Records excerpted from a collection
Segment Open

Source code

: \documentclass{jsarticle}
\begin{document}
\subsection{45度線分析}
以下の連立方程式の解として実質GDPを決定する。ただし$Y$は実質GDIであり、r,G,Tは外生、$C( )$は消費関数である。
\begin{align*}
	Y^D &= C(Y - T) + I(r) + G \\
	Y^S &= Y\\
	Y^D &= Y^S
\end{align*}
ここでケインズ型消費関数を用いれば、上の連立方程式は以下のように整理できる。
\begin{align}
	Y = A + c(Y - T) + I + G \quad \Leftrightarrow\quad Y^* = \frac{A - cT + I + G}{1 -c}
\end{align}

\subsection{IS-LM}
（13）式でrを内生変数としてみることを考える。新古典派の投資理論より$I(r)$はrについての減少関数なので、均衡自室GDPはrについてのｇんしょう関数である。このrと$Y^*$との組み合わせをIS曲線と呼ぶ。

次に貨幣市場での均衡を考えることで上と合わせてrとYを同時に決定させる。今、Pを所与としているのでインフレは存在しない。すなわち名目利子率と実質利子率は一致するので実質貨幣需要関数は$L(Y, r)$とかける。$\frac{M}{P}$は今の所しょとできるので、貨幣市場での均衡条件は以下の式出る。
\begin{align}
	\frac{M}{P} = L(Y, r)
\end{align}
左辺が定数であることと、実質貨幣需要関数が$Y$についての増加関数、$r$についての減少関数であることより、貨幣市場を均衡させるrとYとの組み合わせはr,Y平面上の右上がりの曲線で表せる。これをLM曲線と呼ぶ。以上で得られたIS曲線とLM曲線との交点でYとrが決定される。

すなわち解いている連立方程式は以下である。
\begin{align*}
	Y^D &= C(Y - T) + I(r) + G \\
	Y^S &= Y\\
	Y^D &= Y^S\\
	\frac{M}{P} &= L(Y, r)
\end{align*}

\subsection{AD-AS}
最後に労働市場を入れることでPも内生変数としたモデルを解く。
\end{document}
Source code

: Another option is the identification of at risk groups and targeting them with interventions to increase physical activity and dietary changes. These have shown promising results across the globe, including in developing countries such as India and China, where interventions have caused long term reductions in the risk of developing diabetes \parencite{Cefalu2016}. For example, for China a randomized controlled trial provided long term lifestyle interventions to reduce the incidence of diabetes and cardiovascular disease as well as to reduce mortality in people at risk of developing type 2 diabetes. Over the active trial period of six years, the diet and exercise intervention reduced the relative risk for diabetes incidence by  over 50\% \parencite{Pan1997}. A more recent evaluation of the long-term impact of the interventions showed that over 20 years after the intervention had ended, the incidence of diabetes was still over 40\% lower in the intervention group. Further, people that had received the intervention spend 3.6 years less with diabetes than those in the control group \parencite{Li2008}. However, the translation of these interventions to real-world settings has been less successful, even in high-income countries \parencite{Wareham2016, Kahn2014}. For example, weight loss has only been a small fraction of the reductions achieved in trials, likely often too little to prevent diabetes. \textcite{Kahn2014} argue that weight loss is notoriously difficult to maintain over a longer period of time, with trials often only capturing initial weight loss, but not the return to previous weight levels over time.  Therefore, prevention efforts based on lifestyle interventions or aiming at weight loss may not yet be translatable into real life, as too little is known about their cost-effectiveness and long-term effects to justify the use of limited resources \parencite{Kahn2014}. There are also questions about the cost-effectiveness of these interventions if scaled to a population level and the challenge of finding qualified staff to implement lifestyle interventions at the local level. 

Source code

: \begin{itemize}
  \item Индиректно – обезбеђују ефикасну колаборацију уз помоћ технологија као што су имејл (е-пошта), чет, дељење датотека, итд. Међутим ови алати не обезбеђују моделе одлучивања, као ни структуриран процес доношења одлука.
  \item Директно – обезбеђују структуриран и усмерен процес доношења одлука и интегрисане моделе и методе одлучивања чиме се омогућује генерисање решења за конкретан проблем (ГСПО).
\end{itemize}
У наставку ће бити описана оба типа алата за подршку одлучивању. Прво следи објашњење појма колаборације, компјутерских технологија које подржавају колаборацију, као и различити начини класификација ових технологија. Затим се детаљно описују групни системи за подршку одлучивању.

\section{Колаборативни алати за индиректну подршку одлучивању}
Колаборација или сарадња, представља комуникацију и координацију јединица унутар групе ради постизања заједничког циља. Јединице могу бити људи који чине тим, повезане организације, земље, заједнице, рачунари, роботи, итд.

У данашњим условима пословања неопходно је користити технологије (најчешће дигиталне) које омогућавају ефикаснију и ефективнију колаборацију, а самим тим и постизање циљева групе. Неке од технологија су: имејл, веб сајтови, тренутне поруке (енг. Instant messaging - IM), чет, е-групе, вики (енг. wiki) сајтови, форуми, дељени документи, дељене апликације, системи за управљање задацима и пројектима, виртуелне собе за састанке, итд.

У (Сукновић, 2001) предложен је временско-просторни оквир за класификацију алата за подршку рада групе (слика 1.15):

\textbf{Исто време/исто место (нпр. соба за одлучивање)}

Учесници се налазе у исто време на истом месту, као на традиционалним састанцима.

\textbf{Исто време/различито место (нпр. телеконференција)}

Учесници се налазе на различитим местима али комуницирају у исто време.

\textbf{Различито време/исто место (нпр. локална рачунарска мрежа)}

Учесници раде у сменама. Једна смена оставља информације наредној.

Segment Closed

■ Task details:
Where does the word "subsection" appear in the records above? Return every line that holds it.

■ Expected answer:
\subsection{45度線分析}
\subsection{IS-LM}
\subsection{AD-AS}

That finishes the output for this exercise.